Report, as a bare number, how many lines of the entries below contain "Unreleased".

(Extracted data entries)
····················
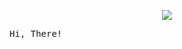<p align="center" width="100%">
<img align="center" src="https://raw.githubusercontent.com/fznrd0x01/me/master/doge.gif"><br>
<pre>Hi, There!</pre>
</p>
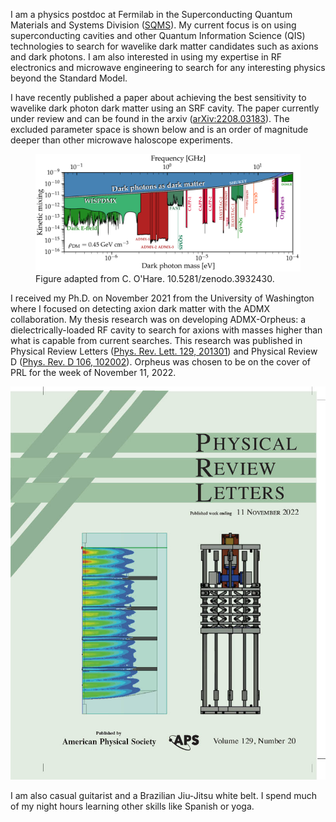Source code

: I am a physics postdoc at Fermilab in the Superconducting Quantum Materials and Systems Division (<a href="https://sqmscenter.fnal.gov/">SQMS</a>). My current focus is on using superconducting cavities and other Quantum Information Science (QIS) technologies to search for wavelike dark matter candidates such as axions and dark photons. I am also interested in using my expertise in RF electronics and microwave engineering to search for any interesting physics beyond the Standard Model. 

I have recently published a paper about achieving the best sensitivity to wavelike dark photon dark matter using an SRF cavity. The paper currently under review and can be found in the arxiv (<a href="https://arxiv.org/abs/2208.03183">arXiv:2208.03183</a>). The excluded parameter space is shown below and is an order of magnitude deeper than other microwave haloscope experiments. 

<p>
<figure>
<img src="DarkPhoton_Haloscopes_Closeup.png" alt="Dark Photon Dark Matter limits for microwave haloscopes">
  <figcaption>Figure adapted from C. O'Hare. 10.5281/zenodo.3932430.
</figure>
</p>

<p>
I received my Ph.D. on November 2021 from the University of Washington where I focused on detecting axion dark matter with the ADMX collaboration. My thesis research was on developing ADMX-Orpheus: a dielectrically-loaded RF cavity to search for axions with masses higher than what is capable from current searches. This research was published in Physical Review Letters (<a href="https://journals.aps.org/prl/abstract/10.1103/PhysRevLett.129.201301">Phys. Rev. Lett. 129, 201301</a>) and Physical Review D (<a href="https://journals.aps.org/prd/abstract/10.1103/PhysRevD.106.102002">Phys. Rev. D 106, 102002</a>). Orpheus was chosen to be on the cover of PRL for the week of November 11, 2022.
 </p>

 <img src="cv1290201024_1.jpg" alt="Orpheus PRL cover">

I am also casual guitarist and a Brazilian Jiu-Jitsu white belt. I spend much of my night hours learning other skills like Spanish or yoga.
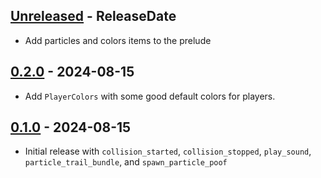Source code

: <!-- next-header -->
## [Unreleased] - ReleaseDate

- Add particles and colors items to the prelude

## [0.2.0] - 2024-08-15

- Add `PlayerColors` with some good default colors for players.

## [0.1.0] - 2024-08-15

- Initial release with `collision_started`, `collision_stopped`, `play_sound`, `particle_trail_bundle`, and `spawn_particle_poof`

<!-- next-url -->
[Unreleased]: https://github.com/CleanCut/bevy_cleancut/compare/v0.2.0...HEAD
[0.2.0]: https://github.com/CleanCut/bevy_cleancut/compare/v0.1.0...v0.2.0
[0.1.0]: https://github.com/CleanCut/bevy_cleancut/compare/v0.0.0...v0.1.0

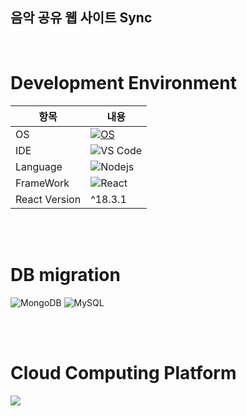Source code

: ## <b>음악 공유 웹 사이트 Sync</b>
<!--
<b style="font-size:180px;">Sync</b>
![image](https://github.com/kang-minjune/Musics-Share/blob/main/client/public/images/LP.png)
-->
<br/>

# **Development Environment**

| 항목 | 내용 |
| --- | --- |
| OS | [![OS](https://img.shields.io/badge/OS-macOS-informational?style=flat-square&logo=apple&logoColor=white)](https://en.wikipedia.org/wiki/MacOS) |
| IDE | ![VS Code](https://img.shields.io/badge/-VS%20Code-007ACC?style=flat-square&logo=visual-studio-code) |
| Language | ![Nodejs](https://img.shields.io/badge/-Nodejs-black?style=flat-square&logo=Node.js) |
| FrameWork | ![React](https://img.shields.io/badge/-React-black?style=flat-square&logo=react) |
| React Version | ^18.3.1 |

<br/><br/>

# DB migration
![MongoDB](https://img.shields.io/badge/-MongoDB-black?style=flat-square&logo=mongodb)
![MySQL](https://img.shields.io/badge/-MySQL-black?style=flat-square&logo=mysql)

<br/><br/>

# Cloud Computing Platform
<img src="https://img.shields.io/badge/Amazon AWS-232F3E?style=flat-square&logo=amazonaws&logoColor=white"/>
····················
### Problem solution
2